As the development of semiconductor devices, manufacturing system leads to improve productivity and efficiency for wafer fabrication. Owing to such improvement, the number of wafers yielded from the fabrication process has been rapidly increasing. However, current software systems for semiconductor wafers are not aimed at processing large number of wafers. To resolve this issue, the BISTel (a world-class provider of manufacturing intelligence solutions and services for manufacturers) tries to build several products for big data such as Trace Analyzer (TA) and Map Analyzer (MA) using Apache Spark.
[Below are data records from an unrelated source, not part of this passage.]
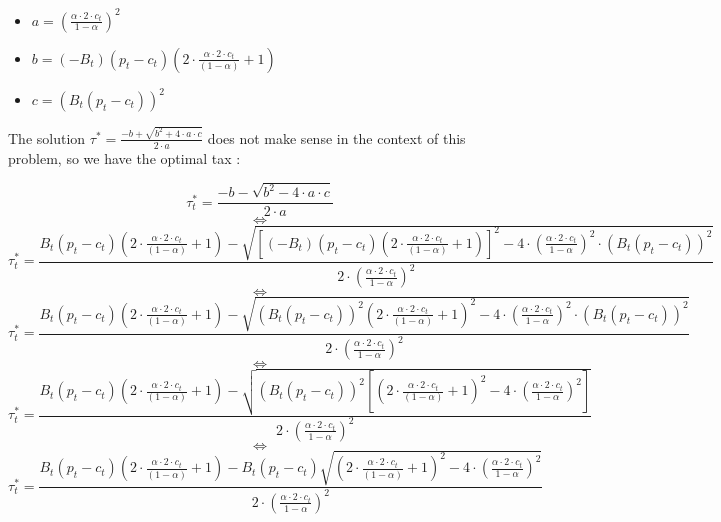 \documentclass{article}
\begin{document}
\begin{itemize}
    \item $a = \left(\frac{\alpha \cdot 2\cdot c_{t}}{1-\alpha}\right)^{2}$
    \item $b = \left(-B_{t}\right)\left(p_{t}-c_{t}\right)\left(2\cdot \frac{\alpha \cdot 2\cdot c_{t}}{(1-\alpha)}+1\right)$
    \item $c = \left(B_{t}(p_{t}-c_{t})\right)^{2}$
\end{itemize}
The solution $\tau^{*}=\frac{-b+\sqrt{b^2+4\cdot a\cdot c}}{2\cdot a}$ does not make sense in the context of this problem, so we have the optimal tax : 

\begin{equation*}
    \tau_{t}^{*}=\frac{-b-\sqrt{b^2-4\cdot a\cdot c}}{2\cdot a}
\end{equation*}
$$\iff$$
\begin{equation*}
    \tau_{t}^{*}=\frac{B_{t}\left(p_{t}-c_{t}\right)\left(2\cdot \frac{\alpha \cdot 2\cdot c_{t}}{(1-\alpha)}+1\right)-\sqrt{\left[\left(-B_{t}\right)\left(p_{t}-c_{t}\right)\left(2\cdot \frac{\alpha \cdot 2\cdot c_{t}}{(1-\alpha)}+1\right)\right]^2-4\cdot \left(\frac{\alpha \cdot 2\cdot c_{t}}{1-\alpha}\right)^{2}\cdot \left(B_{t}(p_{t}-c_{t})\right)^{2}}}{2\cdot \left(\frac{\alpha \cdot 2\cdot c_{t}}{1-\alpha}\right)^{2}}
\end{equation*}
$$\iff$$
\begin{equation*}
    \tau_{t}^{*}=\frac{B_{t}\left(p_{t}-c_{t}\right)\left(2\cdot \frac{\alpha \cdot 2\cdot c_{t}}{(1-\alpha)}+1\right)-\sqrt{\left(B_{t}\left(p_{t}-c_{t}\right)\right)^{2}\left(2\cdot \frac{\alpha \cdot 2\cdot c_{t}}{(1-\alpha)}+1\right)^2-4\cdot \left(\frac{\alpha \cdot 2\cdot c_{t}}{1-\alpha}\right)^{2}\cdot \left(B_{t}(p_{t}-c_{t})\right)^{2}}}{2\cdot \left(\frac{\alpha \cdot 2\cdot c_{t}}{1-\alpha}\right)^{2}}
\end{equation*}
$$\iff$$
\begin{equation*}
    \tau_{t}^{*}=\frac{B_{t}\left(p_{t}-c_{t}\right)\left(2\cdot \frac{\alpha \cdot 2\cdot c_{t}}{(1-\alpha)}+1\right)-\sqrt{\left(B_{t}\left(p_{t}-c_{t}\right)\right)^{2}\left[\left(2\cdot \frac{\alpha \cdot 2\cdot c_{t}}{(1-\alpha)}+1\right)^2-4\cdot \left(\frac{\alpha \cdot 2\cdot c_{t}}{1-\alpha}\right)^{2}\right]}}{2\cdot \left(\frac{\alpha \cdot 2\cdot c_{t}}{1-\alpha}\right)^{2}}
\end{equation*}
$$\iff$$
\begin{equation*}
    \tau_{t}^{*}=\frac{B_{t}\left(p_{t}-c_{t}\right)\left(2\cdot \frac{\alpha \cdot 2\cdot c_{t}}{(1-\alpha)}+1\right)-B_{t}\left(p_{t}-c_{t}\right)\sqrt{\left(2\cdot \frac{\alpha \cdot 2\cdot c_{t}}{(1-\alpha)}+1\right)^2-4\cdot \left(\frac{\alpha \cdot 2\cdot c_{t}}{1-\alpha}\right)^{2}}}{2\cdot \left(\frac{\alpha \cdot 2\cdot c_{t}}{1-\alpha}\right)^{2}}
\end{equation*}
\end{document}

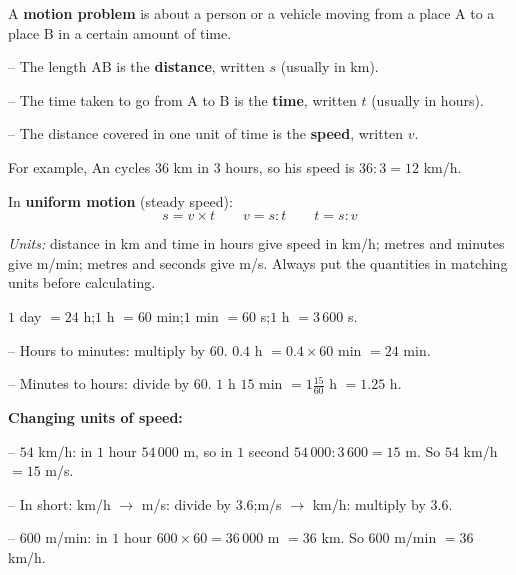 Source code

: \begin{knowbox}
\begin{minipage}[t]{0.6\linewidth}
A \textbf{motion problem} is about a person or a vehicle moving from a place A to a place B in a certain amount of time.\par
\smallskip
-- The length AB is the \textbf{distance}, written $s$ (usually in km).\par
-- The time taken to go from A to B is the \textbf{time}, written $t$ (usually in hours).\par
-- The distance covered in one unit of time is the \textbf{speed}, written $v$.\par
\smallskip
For example, An cycles $36$ km in $3$ hours, so his speed is $36:3=12$ km/h.\par
\smallskip
In \textbf{uniform motion} (steady speed):
\[s=v\times t\qquad v=s:t\qquad t=s:v\]
\end{minipage}\hfill
\begin{minipage}[t]{0.36\linewidth}\vspace{18pt}\centering
{}
\end{minipage}\par
\smallskip
\emph{Units:} distance in km and time in hours give speed in km/h; metres and minutes give m/min; metres and seconds give m/s. Always put the quantities in matching units before calculating.
\end{knowbox}

\begin{knowbox}
$1$ day $=24$ h;\quad $1$ h $=60$ min;\quad $1$ min $=60$ s;\quad $1$ h $=3\,600$ s.\par
\smallskip
-- Hours to minutes: multiply by $60$. \quad $0.4$ h $=0.4\times60$ min $=24$ min.\par
-- Minutes to hours: divide by $60$. \quad $1$ h $15$ min $=1\frac{15}{60}$ h $=1.25$ h.\par
\smallskip
\textbf{Changing units of speed:}\par
-- $54$ km/h: in $1$ hour $54\,000$ m, so in $1$ second $54\,000:3\,600=15$ m. So $54$ km/h $=15$ m/s.\par
-- In short: km/h $\to$ m/s: divide by $3.6$;\quad m/s $\to$ km/h: multiply by $3.6$.\par
-- $600$ m/min: in $1$ hour $600\times60=36\,000$ m $=36$ km. So $600$ m/min $=36$ km/h.
\end{knowbox}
TA is to analyze raw trace data from a manufacturing process. It captures details on all variable changes, big and small and give the traces’ statistical summary (i.e.: min, max, slope, average, etc.). Several BISTel’s customers, which are the top-tier semiconductor company in the world use the TA to analyze the massive raw trace data from their manufacturing process. Especially, TA is able to manage terabytes of data by applying Apache Spark’s APIs. MA is an advanced pattern recognition tool that sorts wafer yield maps and automatically identify common yield loss patterns. Also, some semiconductor companies use MA to identify clustering patterns for more than 100,000 wafers, which can be considered as big data in the semiconductor area. This talk will introduce these two products which are developed based on the Apache Spark and present how to handle the large-scale semiconductor data in the aspects of software techniques.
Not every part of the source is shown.